## Goal of the exercise
Go to the line holding "Note that the" in the entries below and write out exactly every line down to and including the line holding "- **DELETE** : To delete resources".

## Data under study
++++++++++++++++++++
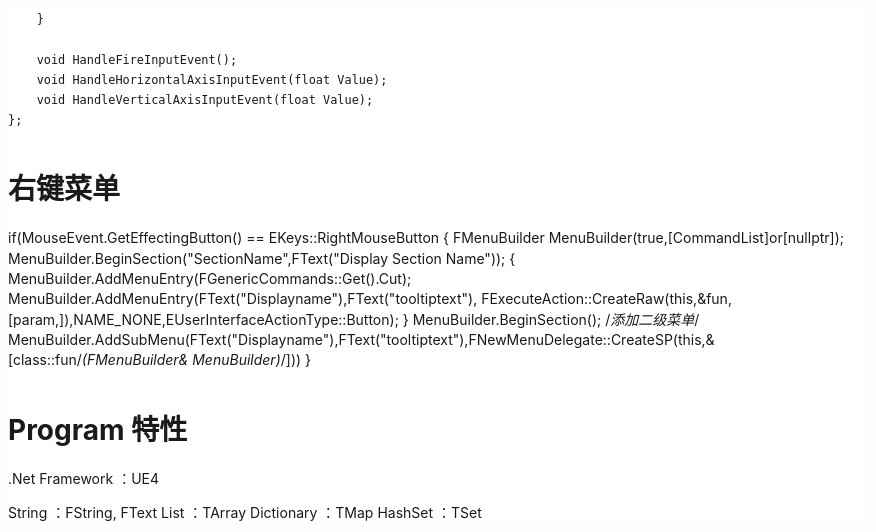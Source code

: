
 ```
    }

    void HandleFireInputEvent();
    void HandleHorizontalAxisInputEvent(float Value);
    void HandleVerticalAxisInputEvent(float Value);
};
```

# 右键菜单

if(MouseEvent.GetEffectingButton() == EKeys::RightMouseButton
{
    FMenuBuilder MenuBuilder(true,[CommandList]or[nullptr]);
    MenuBuilder.BeginSection("SectionName",FText("Display Section Name"));
    {
         MenuBuilder.AddMenuEntry(FGenericCommands::Get().Cut);
         MenuBuilder.AddMenuEntry(FText("Displayname"),FText("tooltiptext"),
         FExecuteAction::CreateRaw(this,&fun,[param,]),NAME_NONE,EUserInterfaceActionType::Button);
    }
    MenuBuilder.BeginSection();
    /*添加二级菜单*/
    MenuBuilder.AddSubMenu(FText("Displayname"),FText("tooltiptext"),FNewMenuDelegate::CreateSP(this,&[class::fun/*(FMenuBuilder& MenuBuilder)*/]))
}

# Program 特性
 
.Net Framework ：UE4


String ：FString, FText
List ：TArray
Dictionary ：TMap
HashSet ：TSet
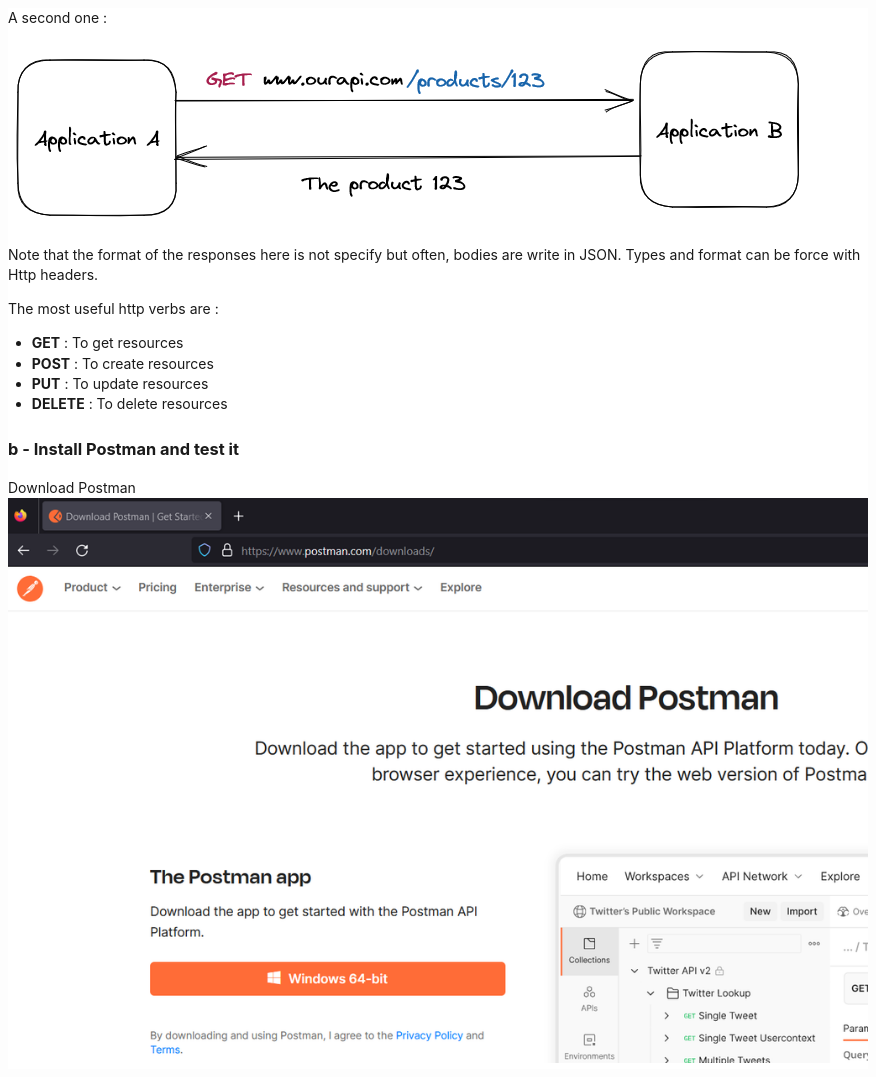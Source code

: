 A second one : 

![example 2](documentation/production/1%20-%20rest/a%20-%20what%20is%20http/Webservice_3.png)

Note that the format of the responses here is not specify but often, bodies are write in JSON.
Types and format can be force with Http headers.

The most useful http verbs are : 

- **GET** : To get resources
- **POST** : To create resources
- **PUT** : To update resources
- **DELETE** : To delete resources

### b - Install Postman and test it

Download Postman
![how to download postman](documentation/production/1%20-%20rest/b%20-%20postman/Download_postman.png)

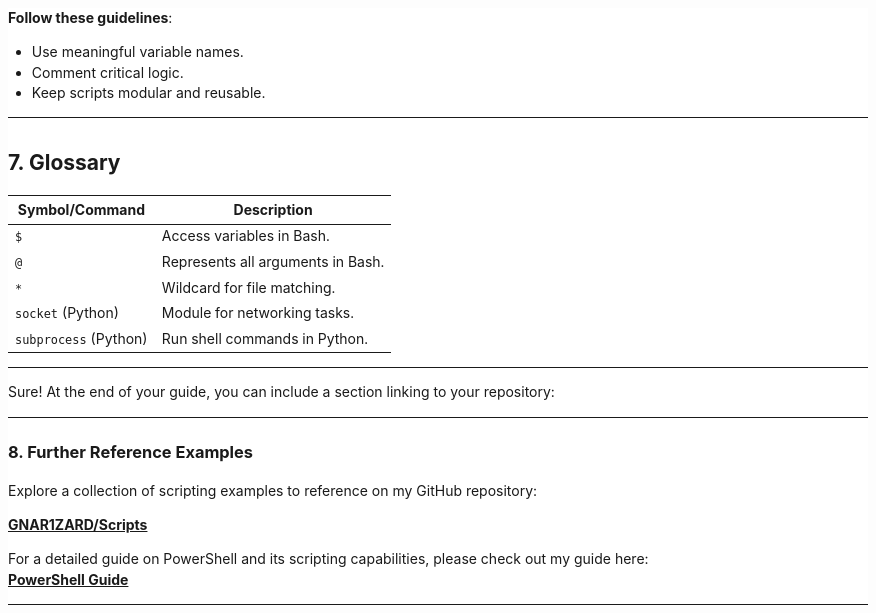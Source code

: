 **Follow these guidelines**:

- Use meaningful variable names.
- Comment critical logic.
- Keep scripts modular and reusable.

---

## **7. Glossary**

| Symbol/Command       | Description                                    |
|----------------------|------------------------------------------------|
| `$`                  | Access variables in Bash.                     |
| `@`                  | Represents all arguments in Bash.             |
| `*`                  | Wildcard for file matching.                   |
| `socket` (Python)    | Module for networking tasks.                  |
| `subprocess` (Python)| Run shell commands in Python.                 |

---
Sure! At the end of your guide, you can include a section linking to your repository:

---

### **8. Further Reference Examples**

Explore a collection of scripting examples to reference on my GitHub repository:

**[GNAR1ZARD/Scripts](https://github.com/GNAR1ZARD/Scripts.git)**

For a detailed guide on PowerShell and its scripting capabilities, please check out my guide here:  
**[PowerShell Guide](https://gnar1zard.github.io/cyberjutsu/sys-admin/Powershell-Commands/)**

---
++++++++++++++++++++
## Your response
Note that the format of the responses here is not specify but often, bodies are write in JSON.
Types and format can be force with Http headers.

The most useful http verbs are : 

- **GET** : To get resources
- **POST** : To create resources
- **PUT** : To update resources
- **DELETE** : To delete resources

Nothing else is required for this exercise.